8.17. Quorum: The quorum of the Partnership committees, sub-committees, and working committees, is one third of the elected or appointed members of any committee. Where a committee or sub-committee has less than three elected/appointed members, the quorum shall be two. The quorum of the Partnership in general or annual general meetings is 50% of registered members. Where a Partnership has less than three registered members, the quorum shall be two.
8.18. The Chairperson shall call meetings of the committees and shall have a casting vote at meetings.
8.19. In the absence of the Chairperson, a written request from any member of the Committee, stating the reason, for the convening of the committee meeting, is enough to convene the Committee meeting.
8.20. Only officially accredited representatives, listed in the Partnership Membership Book of Records, are authorised to participate in discussions of Partnership business.
8.21. Members Attendance at General Meetings: Having received proper written notice, a partner who failed to attend two consecutive Partnership general meetings, without proper reason for absence, the partner’s membership is deemed to have been lapsed for the time being. New application for membership must be made to the appropriate local development committee.
9. Terms of the Partnership
9.1. The term of this Memorandum of Understanding is for a period of sixty months from the effective date of this agreement and may be extended upon written mutual agreement annually thereafter, by a show of hands at Partnership annual general meetings.
9.2. The Partnership shall be reviewed by the National Co-ordinating Committee annually to ensure that the Partnership, locally, regionally and nationally, is fulfilling agreed purposes and to make any necessary revision, for the efficient working of the same.

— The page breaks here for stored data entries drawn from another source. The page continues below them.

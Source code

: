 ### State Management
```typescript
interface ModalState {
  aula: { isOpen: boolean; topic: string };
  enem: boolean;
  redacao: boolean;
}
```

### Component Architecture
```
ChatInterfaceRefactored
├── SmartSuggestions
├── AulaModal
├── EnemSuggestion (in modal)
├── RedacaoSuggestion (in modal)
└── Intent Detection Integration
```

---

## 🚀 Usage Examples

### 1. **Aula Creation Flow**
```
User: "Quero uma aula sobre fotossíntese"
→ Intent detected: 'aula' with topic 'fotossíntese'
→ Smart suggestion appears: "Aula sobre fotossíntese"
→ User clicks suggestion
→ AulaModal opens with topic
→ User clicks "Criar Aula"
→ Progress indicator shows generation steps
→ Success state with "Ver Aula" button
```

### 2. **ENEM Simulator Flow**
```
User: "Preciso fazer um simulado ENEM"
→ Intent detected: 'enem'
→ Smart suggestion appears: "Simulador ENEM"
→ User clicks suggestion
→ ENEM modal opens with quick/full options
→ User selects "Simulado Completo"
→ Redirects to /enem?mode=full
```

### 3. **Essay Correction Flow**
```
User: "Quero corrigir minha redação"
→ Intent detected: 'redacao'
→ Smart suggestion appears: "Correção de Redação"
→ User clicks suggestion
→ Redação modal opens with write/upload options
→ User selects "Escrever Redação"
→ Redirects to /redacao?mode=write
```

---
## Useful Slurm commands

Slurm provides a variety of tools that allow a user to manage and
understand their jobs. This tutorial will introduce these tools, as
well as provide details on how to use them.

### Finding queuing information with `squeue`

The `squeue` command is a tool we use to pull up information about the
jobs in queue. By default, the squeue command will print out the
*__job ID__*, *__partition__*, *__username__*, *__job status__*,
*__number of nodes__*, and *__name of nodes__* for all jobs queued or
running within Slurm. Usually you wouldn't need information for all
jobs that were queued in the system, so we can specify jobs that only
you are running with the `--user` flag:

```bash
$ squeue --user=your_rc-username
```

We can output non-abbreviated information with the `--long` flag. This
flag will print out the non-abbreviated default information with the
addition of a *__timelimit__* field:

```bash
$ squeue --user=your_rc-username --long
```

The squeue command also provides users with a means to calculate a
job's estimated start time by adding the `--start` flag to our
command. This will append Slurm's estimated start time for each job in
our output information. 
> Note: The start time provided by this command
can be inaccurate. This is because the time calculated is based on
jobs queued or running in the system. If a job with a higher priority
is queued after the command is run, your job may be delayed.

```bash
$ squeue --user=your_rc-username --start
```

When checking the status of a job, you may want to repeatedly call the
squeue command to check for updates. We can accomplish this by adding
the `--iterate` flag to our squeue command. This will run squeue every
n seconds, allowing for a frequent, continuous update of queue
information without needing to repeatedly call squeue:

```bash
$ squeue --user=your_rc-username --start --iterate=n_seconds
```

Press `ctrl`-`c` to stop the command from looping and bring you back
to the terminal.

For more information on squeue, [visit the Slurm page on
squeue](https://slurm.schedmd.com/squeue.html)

9.3. Any member of the Agreement may withdraw from this Memorandum of Understanding upon thirty (30) days written notice, stating reasons for the withdrawal request and ensuring that all previous commitments to the Partnership are honoured.
10. central Management, Administrative and Support Services (CMASS)
10.1. If resources are available, the Partnership shall appoint from among its members, an Agent to provide Central Management, Administrative and Support Services (CMASS) to the Partnership in general, in accordance with an agreed Service Level Agreement between the Partnership and the Agent. CMASS shall delegate, where appropriate, responsibilities to Regional Management, Administrative and Support Services (RMASS) and Local Management, Administrative and Support Services (LMASS), for the efficient fulfilment of its tasks. The Agent must be a regally constituted body.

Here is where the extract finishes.